Good morning and welcome back to yet another roundup of news to know as summer officially winds down and we head into another pandemic fall. If you’re in the United States., this long weekend is the perfect time to wind down; unless you were one of the millions affected by Hurricane Ida over the last few days.

Here’s what’s going on today:

The New York Times digitally recreates Champlain Towers South to expose its construction flaws

The site of the deadly tower collapse in Surfside, Florida, has officially hit the market, but questions remain over what caused the Champlain Towers South condo building to fall. Now, the New York Times has put together a forensic recreation of the tower that flies through the 3D modeled structure to pinpoint probable failure points and areas of deferred maintenance. Factors like planters not originally specified for the deck above the parking garage (leading to water infiltration and tens of thousands of pounds of added weight on the structural columns) and flaws in the original design have all been meticulously called out.

H/t to the New York Times

250 Water Street tower hits a snag over South Street Seaport Museum funding

The SOM-designed, Howard Hughes Corporation-funded 250 Water Street tower project in the South Street Seaport has reportedly hit a bit of a snafu as New York City officials work out to transfer the promised $50 million to the struggling South Street Seaport Museum, an important part of the project’s approval. The city and Howard Hughes are currently working to formalize the process, but Manhattan Borough President Gale Brewer is withholding support of 250 Water Street until a formal agreement can be hashed out.

H/t to The Real Deal

The Delta variant continues to hold back the construction industry

Despite a resurgent boom in design and construction demand, COVID’s Delta variant has been dragging down the construction industry. As the more infectious variant of COVID-19 continues to cause a worldwide surge in cases, the virus is (familiarly) causing material and labor shortages, price hikes, transportation costs to skyrocket, and rampant inflation. That last point is particularly salient, as a new study from Associated Builders and Contractors found that while non-residential construction spending remained essentially flat in July, factoring in inflation meant that the volume of work decreased month-over-month.

H/t to Construction Dive

In Waterbury, Connecticut, the Mattatuck Museum expansion is finally complete

The Boston-based Ann Beha Architects has completed its renovation and expansion of the Mattatuck Museum in Waterbury, Connecticut, adding 6,8000 square feet of new space to the 144-year-old institution. The two wings of the regional history and art museum’s current home, a former Masonic Temple built in 1912, were formally joined by the new, zinc-clad addition, which rises on the lot’s corner between the two disparate halves. A 3,300-square-foot landscaped rooftop terrace (open to the public but also reservable for private events) tops the new single-story addition.

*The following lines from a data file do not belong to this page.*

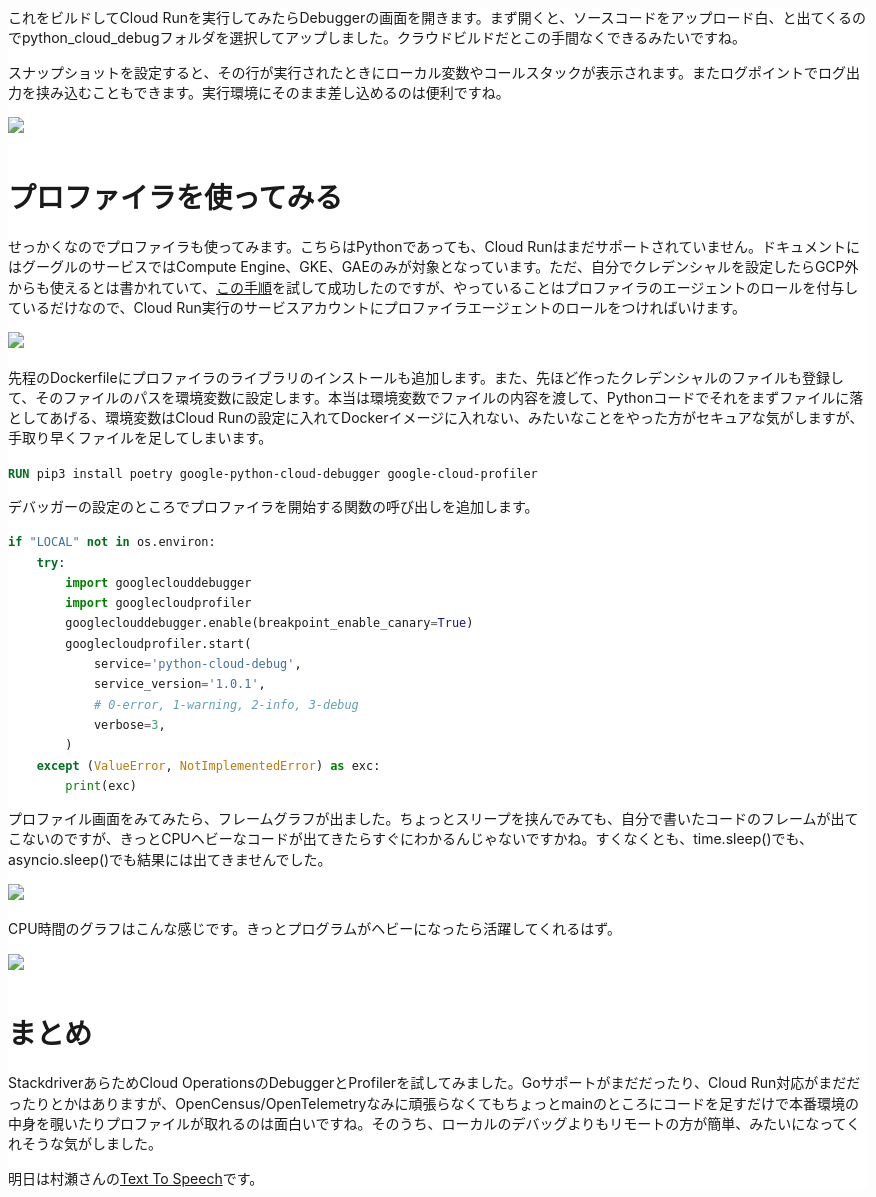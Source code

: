 これをビルドしてCloud Runを実行してみたらDebuggerの画面を開きます。まず開くと、ソースコードをアップロード白、と出てくるのでpython_cloud_debugフォルダを選択してアップしました。クラウドビルドだとこの手間なくできるみたいですね。

スナップショットを設定すると、その行が実行されたときにローカル変数やコールスタックが表示されます。またログポイントでログ出力を挟み込むこともできます。実行環境にそのまま差し込めるのは便利ですね。

<img src="/images/2021/20210311/スクリーンショット_2021-03-06_0.24.24.png" loading="lazy">

# プロファイラを使ってみる

せっかくなのでプロファイラも使ってみます。こちらはPythonであっても、Cloud Runはまだサポートされていません。ドキュメントにはグーグルのサービスではCompute Engine、GKE、GAEのみが対象となっています。ただ、自分でクレデンシャルを設定したらGCP外からも使えるとは書かれていて、[この手順](https://cloud.google.com/profiler/docs/profiling-external)を試して成功したのですが、やっていることはプロファイラのエージェントのロールを付与しているだけなので、Cloud Run実行のサービスアカウントにプロファイラエージェントのロールをつければいけます。

<img src="/images/2021/20210311/スクリーンショット_2021-03-06_12.51.21.png" loading="lazy">

先程のDockerfileにプロファイラのライブラリのインストールも追加します。また、先ほど作ったクレデンシャルのファイルも登録して、そのファイルのパスを環境変数に設定します。本当は環境変数でファイルの内容を渡して、Pythonコードでそれをまずファイルに落としてあげる、環境変数はCloud Runの設定に入れてDockerイメージに入れない、みたいなことをやった方がセキュアな気がしますが、手取り早くファイルを足してしまいます。

```Dockerfile Dockerfile
RUN pip3 install poetry google-python-cloud-debugger google-cloud-profiler
```

デバッガーの設定のところでプロファイラを開始する関数の呼び出しを追加します。

```py python-cloud-debug/main.py
if "LOCAL" not in os.environ:
    try:
        import googleclouddebugger
        import googlecloudprofiler
        googleclouddebugger.enable(breakpoint_enable_canary=True)
        googlecloudprofiler.start(
            service='python-cloud-debug',
            service_version='1.0.1',
            # 0-error, 1-warning, 2-info, 3-debug
            verbose=3,
        )
    except (ValueError, NotImplementedError) as exc:
        print(exc)
```

プロファイル画面をみてみたら、フレームグラフが出ました。ちょっとスリープを挟んでみても、自分で書いたコードのフレームが出てこないのですが、きっとCPUヘビーなコードが出てきたらすぐにわかるんじゃないですかね。すくなくとも、time.sleep()でも、asyncio.sleep()でも結果には出てきませんでした。

<img src="/images/2021/20210311/スクリーンショット_2021-03-06_10.41.02.png" loading="lazy">

CPU時間のグラフはこんな感じです。きっとプログラムがヘビーになったら活躍してくれるはず。

<img src="/images/2021/20210311/スクリーンショット_2021-03-06_10.26.38.png" loading="lazy">

# まとめ

StackdriverあらためCloud OperationsのDebuggerとProfilerを試してみました。Goサポートがまだだったり、Cloud Run対応がまだだったりとかはありますが、OpenCensus/OpenTelemetryなみに頑張らなくてもちょっとmainのところにコードを足すだけで本番環境の中身を覗いたりプロファイルが取れるのは面白いですね。そのうち、ローカルのデバッグよりもリモートの方が簡単、みたいになってくれそうな気がしました。

明日は村瀬さんの[Text To Speech](/articles/20210312/)です。
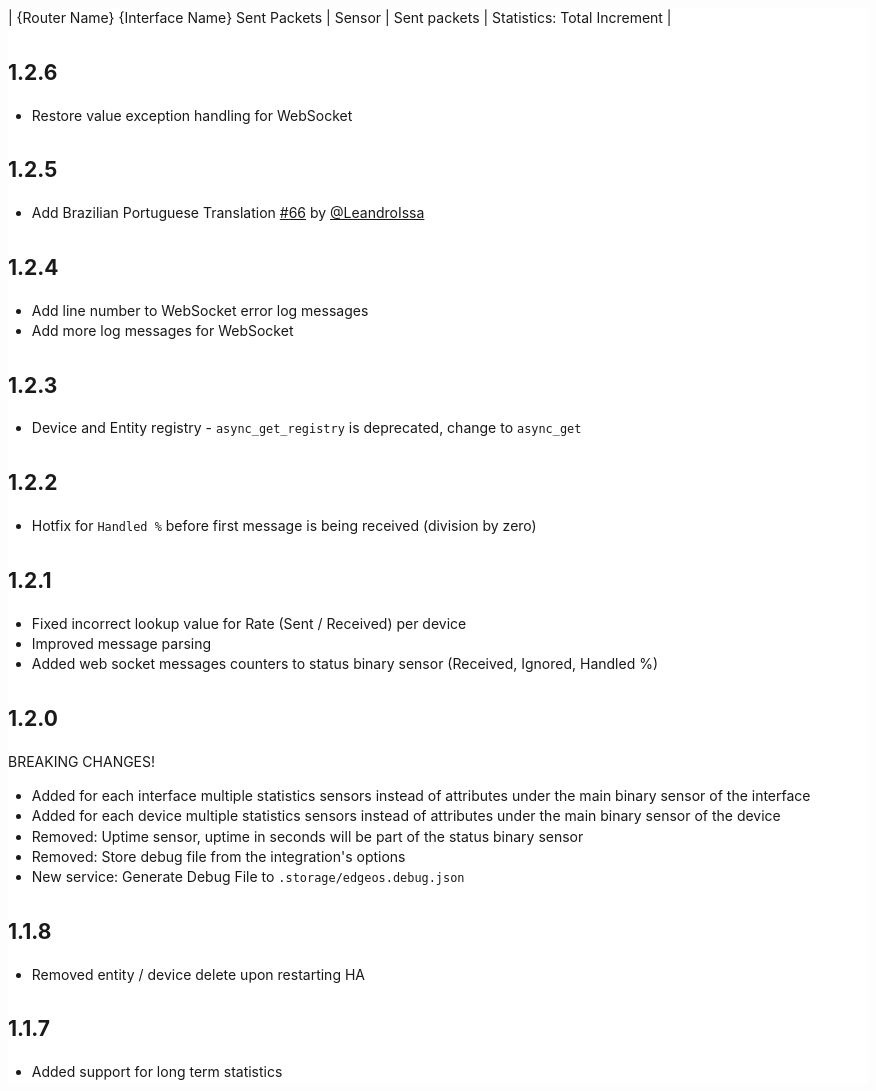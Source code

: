 | {Router Name} {Interface Name} Sent Packets             | Sensor | Sent packets                                                                 | Statistics: Total Increment |

## 1.2.6

- Restore value exception handling for WebSocket

## 1.2.5

- Add Brazilian Portuguese Translation [\#66](https://github.com/elad-bar/ha-edgeos/pull/66) by [@LeandroIssa](https://github.com/LeandroIssa)

## 1.2.4

- Add line number to WebSocket error log messages
- Add more log messages for WebSocket

## 1.2.3

- Device and Entity registry - `async_get_registry` is deprecated, change to `async_get`

## 1.2.2

- Hotfix for `Handled %` before first message is being received (division by zero)

## 1.2.1

- Fixed incorrect lookup value for Rate (Sent / Received) per device
- Improved message parsing
- Added web socket messages counters to status binary sensor (Received, Ignored, Handled %)

## 1.2.0

BREAKING CHANGES!

- Added for each interface multiple statistics sensors instead of attributes under the main binary sensor of the interface
- Added for each device multiple statistics sensors instead of attributes under the main binary sensor of the device
- Removed: Uptime sensor, uptime in seconds will be part of the status binary sensor
- Removed: Store debug file from the integration's options
- New service: Generate Debug File to `.storage/edgeos.debug.json`

## 1.1.8

- Removed entity / device delete upon restarting HA

## 1.1.7

- Added support for long term statistics
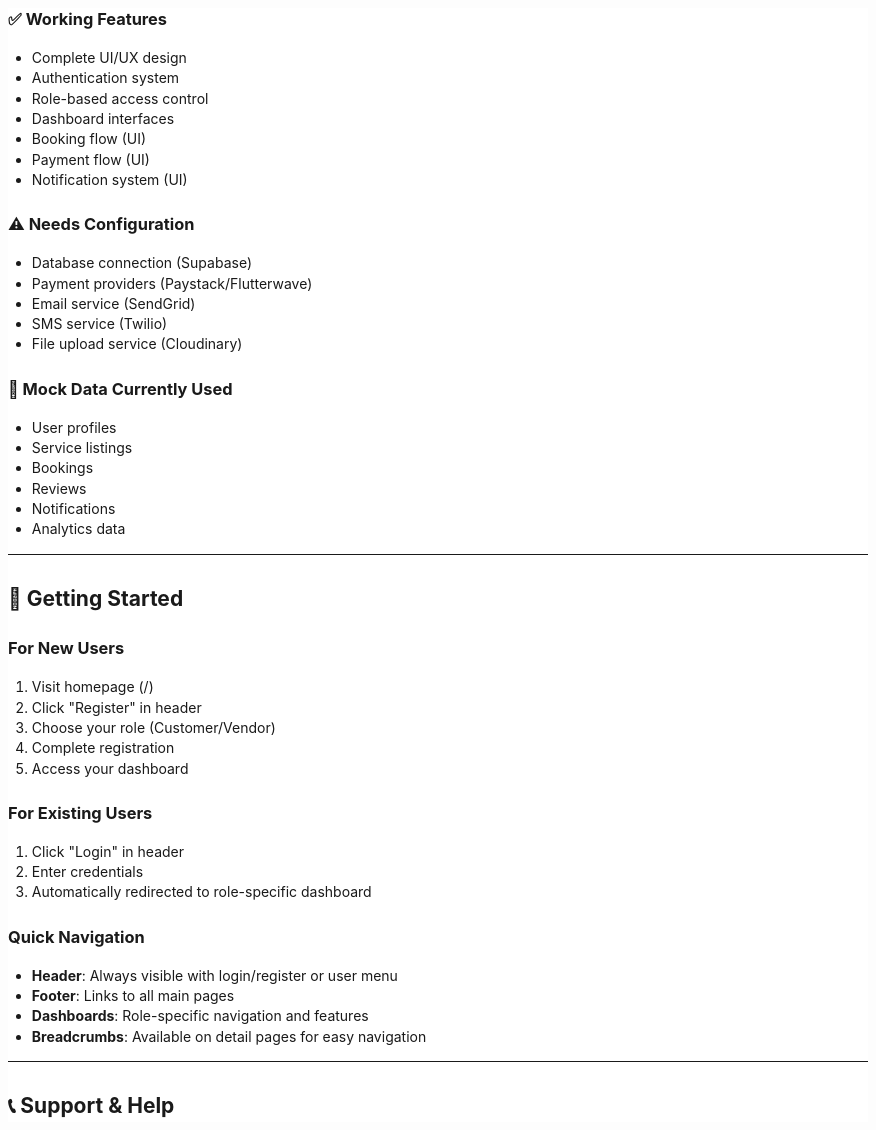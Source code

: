 ### ✅ Working Features
- Complete UI/UX design
- Authentication system
- Role-based access control
- Dashboard interfaces
- Booking flow (UI)
- Payment flow (UI)
- Notification system (UI)

### ⚠️ Needs Configuration
- Database connection (Supabase)
- Payment providers (Paystack/Flutterwave)
- Email service (SendGrid)
- SMS service (Twilio)
- File upload service (Cloudinary)

### 🔧 Mock Data Currently Used
- User profiles
- Service listings
- Bookings
- Reviews
- Notifications
- Analytics data

---

## 🚀 Getting Started

### For New Users
1. Visit homepage (/)
2. Click "Register" in header
3. Choose your role (Customer/Vendor)
4. Complete registration
5. Access your dashboard

### For Existing Users
1. Click "Login" in header
2. Enter credentials
3. Automatically redirected to role-specific dashboard

### Quick Navigation
- **Header**: Always visible with login/register or user menu
- **Footer**: Links to all main pages
- **Dashboards**: Role-specific navigation and features
- **Breadcrumbs**: Available on detail pages for easy navigation

---

## 📞 Support & Help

A historic (but inauthentic) totem pole comes down in Tacoma

A Tacoma, Washington, totem pole once touted as the world’s largest, has been cut down and removed. On August 3, workers from the city arrived with chainsaws to slice up the totem pole, originally built ahead of President Teddy Roosevelt’s visit to the city on May 22, 1903. The problem? Despite claims by the original builders, the totem pole wasn’t carved by Indigenous peoples at all and improperly represents the local Puyallup Tribe. The city will commission new art for Fireman’s Park from the Coast Salish, and is working to find a new permanent home for the remains of the old pole, which underwent an extensive restoration and re-stabilization in 1974 through 1976, and later 2014, respectively.